§ **Excerpted records**
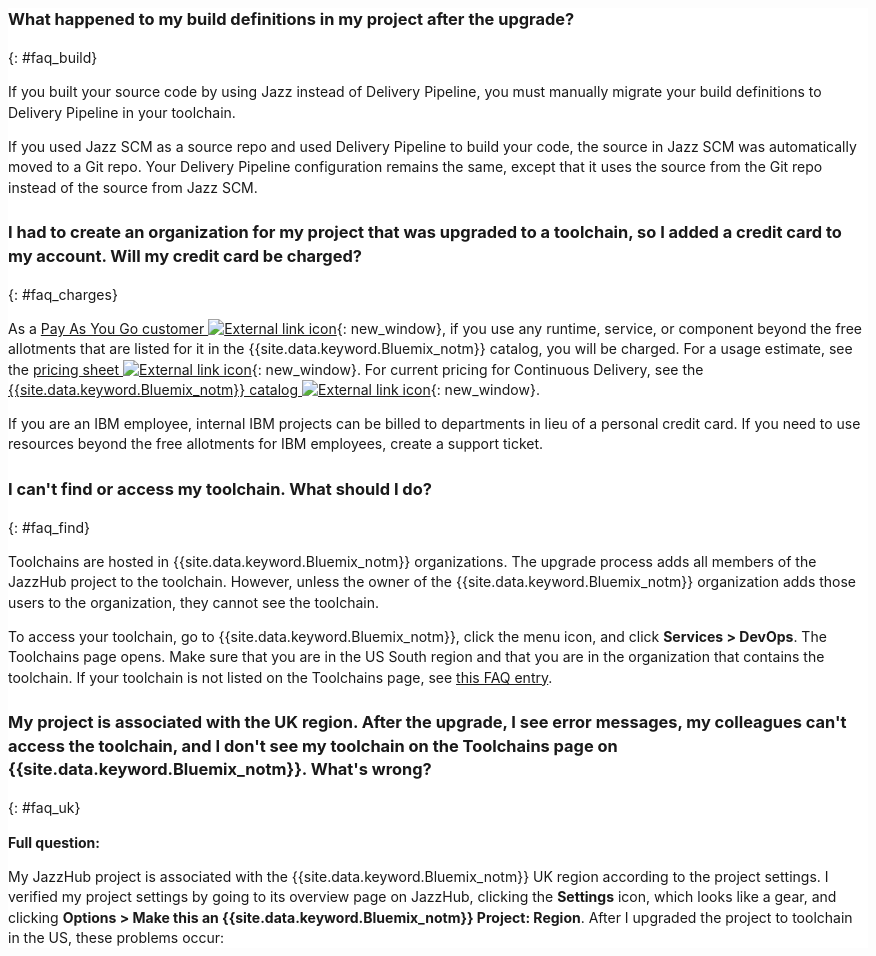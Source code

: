 
### What happened to my build definitions in my project after the upgrade?
{: #faq_build}

If you built your source code by using Jazz instead of Delivery Pipeline, you must manually migrate your build definitions to Delivery Pipeline in your toolchain.

If you used Jazz SCM as a source repo and used Delivery Pipeline to build your code, the source in Jazz SCM was automatically moved to a Git repo. Your Delivery Pipeline configuration remains the same, except that it uses the source from the Git repo instead of the source from Jazz SCM.

### I had to create an organization for my project that was upgraded to a toolchain, so I added a credit card to my account. Will my credit card be charged?
{: #faq_charges}

As a [Pay As You Go customer ![External link icon](../../icons/launch-glyph.svg "External link icon")](https://www.ibm.com/cloud-computing/bluemix/pricing){: new_window}, if you use any runtime, service, or component beyond the free allotments that are listed for it in the {{site.data.keyword.Bluemix_notm}} catalog, you will be charged. For a usage estimate, see the [pricing sheet ![External link icon](../../icons/launch-glyph.svg "External link icon")](https://cloud.ibm.com/?direct=classic/&cm_mc_uid=49681106114614956310454&cm_mc_sid_50200000=1495641296&cm_mc_sid_52640000=1494981898#/pricing/cloudOEPaneId=pricing&paneId=pricingSheet){: new_window}. For current pricing for Continuous Delivery, see the [{{site.data.keyword.Bluemix_notm}} catalog ![External link icon](../../icons/launch-glyph.svg "External link icon")](https://cloud.ibm.com/catalog/services/continuous-delivery){: new_window}.

If you are an IBM employee, internal IBM projects can be billed to departments in lieu of a personal credit card. If you need to use resources beyond the free allotments for IBM employees, create a support ticket.

### I can't find or access my toolchain. What should I do?
{: #faq_find}

Toolchains are hosted in {{site.data.keyword.Bluemix_notm}} organizations. The upgrade process adds all members of the JazzHub project to the toolchain. However, unless the owner of the {{site.data.keyword.Bluemix_notm}} organization adds those users to the organization, they cannot see the toolchain.

To access your toolchain, go to {{site.data.keyword.Bluemix_notm}}, click the menu icon, and click **Services &gt; DevOps**. The Toolchains page opens. Make sure that you are in the US South region and that you are in the organization that contains the toolchain. If your toolchain is not listed on the Toolchains page, see [this FAQ entry](#faq_uk).

### My project is associated with the UK region. After the upgrade, I see error messages, my colleagues can't access the toolchain, and I don't see my toolchain on the Toolchains page on {{site.data.keyword.Bluemix_notm}}. What's wrong?
{: #faq_uk}

**Full question:**

My JazzHub project is associated with the {{site.data.keyword.Bluemix_notm}} UK region according to the project settings. I verified my project settings by going to its overview page on JazzHub, clicking the **Settings** icon, which looks like a gear, and clicking **Options &gt; Make this an {{site.data.keyword.Bluemix_notm}} Project: Region**. After I upgraded the project to toolchain in the US, these problems occur:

§ **Assigned task**
Once the pictures are set aside, reproduce the records in full and exactly.

§ **Written response**
Source code

: 
### What happened to my build definitions in my project after the upgrade?
{: #faq_build}

If you built your source code by using Jazz instead of Delivery Pipeline, you must manually migrate your build definitions to Delivery Pipeline in your toolchain.

If you used Jazz SCM as a source repo and used Delivery Pipeline to build your code, the source in Jazz SCM was automatically moved to a Git repo. Your Delivery Pipeline configuration remains the same, except that it uses the source from the Git repo instead of the source from Jazz SCM.

### I had to create an organization for my project that was upgraded to a toolchain, so I added a credit card to my account. Will my credit card be charged?
{: #faq_charges}

As a [Pay As You Go customer ![External link icon](../../icons/launch-glyph.svg "External link icon")](https://www.ibm.com/cloud-computing/bluemix/pricing){: new_window}, if you use any runtime, service, or component beyond the free allotments that are listed for it in the {{site.data.keyword.Bluemix_notm}} catalog, you will be charged. For a usage estimate, see the [pricing sheet ![External link icon](../../icons/launch-glyph.svg "External link icon")](https://cloud.ibm.com/?direct=classic/&cm_mc_uid=49681106114614956310454&cm_mc_sid_50200000=1495641296&cm_mc_sid_52640000=1494981898#/pricing/cloudOEPaneId=pricing&paneId=pricingSheet){: new_window}. For current pricing for Continuous Delivery, see the [{{site.data.keyword.Bluemix_notm}} catalog ![External link icon](../../icons/launch-glyph.svg "External link icon")](https://cloud.ibm.com/catalog/services/continuous-delivery){: new_window}.

If you are an IBM employee, internal IBM projects can be billed to departments in lieu of a personal credit card. If you need to use resources beyond the free allotments for IBM employees, create a support ticket.

### I can't find or access my toolchain. What should I do?
{: #faq_find}

Toolchains are hosted in {{site.data.keyword.Bluemix_notm}} organizations. The upgrade process adds all members of the JazzHub project to the toolchain. However, unless the owner of the {{site.data.keyword.Bluemix_notm}} organization adds those users to the organization, they cannot see the toolchain.

To access your toolchain, go to {{site.data.keyword.Bluemix_notm}}, click the menu icon, and click **Services &gt; DevOps**. The Toolchains page opens. Make sure that you are in the US South region and that you are in the organization that contains the toolchain. If your toolchain is not listed on the Toolchains page, see [this FAQ entry](#faq_uk).

### My project is associated with the UK region. After the upgrade, I see error messages, my colleagues can't access the toolchain, and I don't see my toolchain on the Toolchains page on {{site.data.keyword.Bluemix_notm}}. What's wrong?
{: #faq_uk}

**Full question:**

My JazzHub project is associated with the {{site.data.keyword.Bluemix_notm}} UK region according to the project settings. I verified my project settings by going to its overview page on JazzHub, clicking the **Settings** icon, which looks like a gear, and clicking **Options &gt; Make this an {{site.data.keyword.Bluemix_notm}} Project: Region**. After I upgraded the project to toolchain in the US, these problems occur:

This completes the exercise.